The field is moving so fast that "quiet Sunday" now means three frontier model releases, two open-source weight drops, and a benchmark showing that the top labs are basically tied on compliance tasks. For the record: this is what saturation looks like.
OpenAI GPT-5.5: The Hallucination Tax Gets Cheaper
OpenAI didn’t just drop GPT-5.5—it restructured the cost of reliability. The headline is a 52.5% reduction in hallucinations on professional prompts (law, medicine), but the real story is the Cyber variant, a specialized model for security workflows that ships with guardrails baked into the weights, not bolted on post-hoc. This isn’t just a model update; it’s OpenAI admitting that general-purpose AI is now a commodity, and the money’s in verticals where mistakes cost more than compute.
The number that matters: 52.5% fewer hallucinations on the tasks where hallucinations matter most. Not on trivia. Not on creative writing. On the prompts where a wrong answer isn’t just wrong—it’s liable. That’s not a benchmark win. That’s a product strategy.
The question behind the score: Why now? GPT-4 was the baseline a year ago. Now it’s the cautionary tale—powerful, but too prone to "helpful" fabrications in high-stakes domains. OpenAI isn’t just chasing benchmarks anymore; it’s chasing indemnity.
Filed under: The moment a lab stops bragging about MMLU and starts talking about malpractice insurance.
Google DeepMind’s Math Co-Pilot: When the Benchmark Is the Work
DeepMind’s "AI co-mathematician" didn’t just beat the previous record on FrontierMath Tier 4—it solved 23 out of 48 problems autonomously, a 48% success rate that leaves GPT-5.5 Pro (39.6%) and Claude Opus 4.7 (22.9%) in the dust. The kicker? This isn’t a single model. It’s a multi-agent system, where one AI proposes solutions, another verifies them, and a third refines the proofs.

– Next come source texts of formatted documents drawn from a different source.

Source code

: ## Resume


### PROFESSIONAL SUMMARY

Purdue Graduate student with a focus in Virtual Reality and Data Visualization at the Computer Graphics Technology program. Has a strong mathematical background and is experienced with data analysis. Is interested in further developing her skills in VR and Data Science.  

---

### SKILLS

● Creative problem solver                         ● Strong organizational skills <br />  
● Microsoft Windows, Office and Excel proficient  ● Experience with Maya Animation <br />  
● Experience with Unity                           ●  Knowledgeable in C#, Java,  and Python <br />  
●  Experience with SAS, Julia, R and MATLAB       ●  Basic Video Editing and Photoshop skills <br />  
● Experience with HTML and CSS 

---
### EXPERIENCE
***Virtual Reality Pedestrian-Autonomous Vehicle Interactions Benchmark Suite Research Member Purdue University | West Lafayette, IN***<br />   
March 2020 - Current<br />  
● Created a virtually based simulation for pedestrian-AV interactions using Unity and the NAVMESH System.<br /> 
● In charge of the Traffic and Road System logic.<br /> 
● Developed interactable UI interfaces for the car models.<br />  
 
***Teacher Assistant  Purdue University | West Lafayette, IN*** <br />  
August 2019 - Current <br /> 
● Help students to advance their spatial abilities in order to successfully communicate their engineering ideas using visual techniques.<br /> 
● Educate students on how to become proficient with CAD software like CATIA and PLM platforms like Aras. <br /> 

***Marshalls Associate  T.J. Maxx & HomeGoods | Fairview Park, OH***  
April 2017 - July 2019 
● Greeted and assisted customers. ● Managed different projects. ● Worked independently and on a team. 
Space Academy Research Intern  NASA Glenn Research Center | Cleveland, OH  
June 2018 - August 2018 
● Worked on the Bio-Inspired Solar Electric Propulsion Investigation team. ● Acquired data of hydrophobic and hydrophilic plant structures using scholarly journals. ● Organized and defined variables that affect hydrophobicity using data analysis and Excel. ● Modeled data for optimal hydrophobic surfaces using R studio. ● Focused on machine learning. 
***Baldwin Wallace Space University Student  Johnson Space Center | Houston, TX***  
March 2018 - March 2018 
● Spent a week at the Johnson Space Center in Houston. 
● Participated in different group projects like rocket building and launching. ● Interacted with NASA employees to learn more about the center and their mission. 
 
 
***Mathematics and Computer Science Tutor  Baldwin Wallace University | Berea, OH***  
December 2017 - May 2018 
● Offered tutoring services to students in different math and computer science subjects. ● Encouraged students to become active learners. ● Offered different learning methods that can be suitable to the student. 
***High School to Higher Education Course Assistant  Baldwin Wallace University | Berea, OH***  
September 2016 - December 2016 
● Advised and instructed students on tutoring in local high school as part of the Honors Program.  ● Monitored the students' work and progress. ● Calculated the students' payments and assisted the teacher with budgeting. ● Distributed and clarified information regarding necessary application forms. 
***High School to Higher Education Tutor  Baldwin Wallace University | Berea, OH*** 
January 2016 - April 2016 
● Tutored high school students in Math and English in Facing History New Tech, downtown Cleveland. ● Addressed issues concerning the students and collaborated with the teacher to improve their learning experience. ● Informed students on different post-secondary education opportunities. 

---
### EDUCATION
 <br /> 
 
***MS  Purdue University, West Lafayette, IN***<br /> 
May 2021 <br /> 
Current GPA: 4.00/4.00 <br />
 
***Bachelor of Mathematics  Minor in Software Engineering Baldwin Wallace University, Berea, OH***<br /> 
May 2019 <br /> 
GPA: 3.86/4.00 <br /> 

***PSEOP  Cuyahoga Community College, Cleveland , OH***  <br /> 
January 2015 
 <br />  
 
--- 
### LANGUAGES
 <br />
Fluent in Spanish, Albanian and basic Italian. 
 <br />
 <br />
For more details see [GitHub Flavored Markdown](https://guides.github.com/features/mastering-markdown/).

The number that matters: 48%. Not because it’s a big number (though it is), but because FrontierMath Tier 4 isn’t a toy dataset. These are problems pulled from actual unsolved math research. The benchmark is the work.
The question behind the score: What happens when the eval set is just… the frontier of human knowledge? DeepMind didn’t just move the goalposts. It built a system that plays on the same field as researchers. The next question isn’t "Can AI do math?" It’s "Which parts of discovery can we outsource?"

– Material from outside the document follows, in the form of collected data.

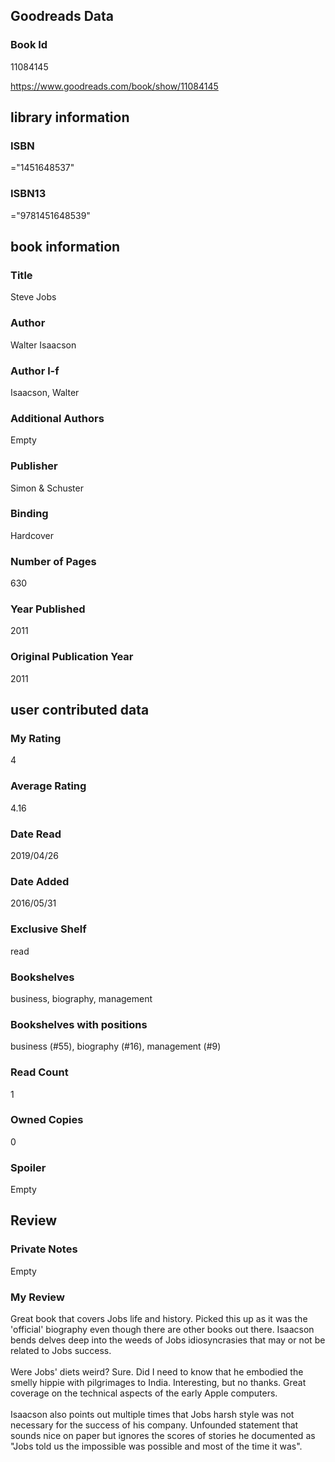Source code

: <!-- This template shows how to bulk convert all columns of data into one markdown file -->
<!-- caveat: substitution key matches column headers from default export. You will get a KeyError if there's a mismatch -->

## Goodreads Data

### Book Id 

11084145

https://www.goodreads.com/book/show/11084145

## library information

### ISBN 
="1451648537"

### ISBN13 
="9781451648539"

## book information

### Title
Steve Jobs

### Author 
Walter Isaacson

### Author l-f 
Isaacson, Walter

### Additional Authors
Empty

### Publisher 
Simon & Schuster

### Binding
Hardcover

### Number of Pages
630

### Year Published
2011

### Original Publication Year 
2011

## user contributed data

### My Rating
4

### Average Rating
4.16

### Date Read
2019/04/26

### Date Added
2016/05/31

### Exclusive Shelf
read

### Bookshelves
business, biography, management

### Bookshelves with positions
business (#55), biography (#16), management (#9)

### Read Count
1

### Owned Copies
0

### Spoiler 
Empty

## Review

### Private Notes
Empty

### My Review
Great book that covers Jobs life and history. Picked this up as it was the 'official' biography even though there are other books out there. Isaacson bends delves deep into the weeds of Jobs idiosyncrasies that may or not be related to Jobs success. <br/><br/>Were Jobs' diets weird? Sure. Did I need to know that he embodied the smelly hippie with pilgrimages to India. Interesting, but no thanks. Great coverage on the technical aspects of the early Apple computers. <br/><br/>Isaacson also points out multiple times that Jobs harsh style was not necessary for the success of his company. Unfounded statement that sounds nice on paper but ignores the scores of stories he documented as "Jobs told us the impossible was possible and most of the time it was".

Adding this to the leaderboard: First time a multi-agent system outperforms single models on a task that wasn’t designed for AI. Worth tracking how long it takes for the other labs to copy the architecture.
EQS AI Benchmark Vol. 2: The Great Convergence
The latest EQS results are out, and the top three models—GPT-5.4 (87.6%), Gemini 3.1 Pro (87.4%), Claude Opus 4.6 (86.1%)—are separated by less than 2%. That’s not a competition. That’s a ceasefire.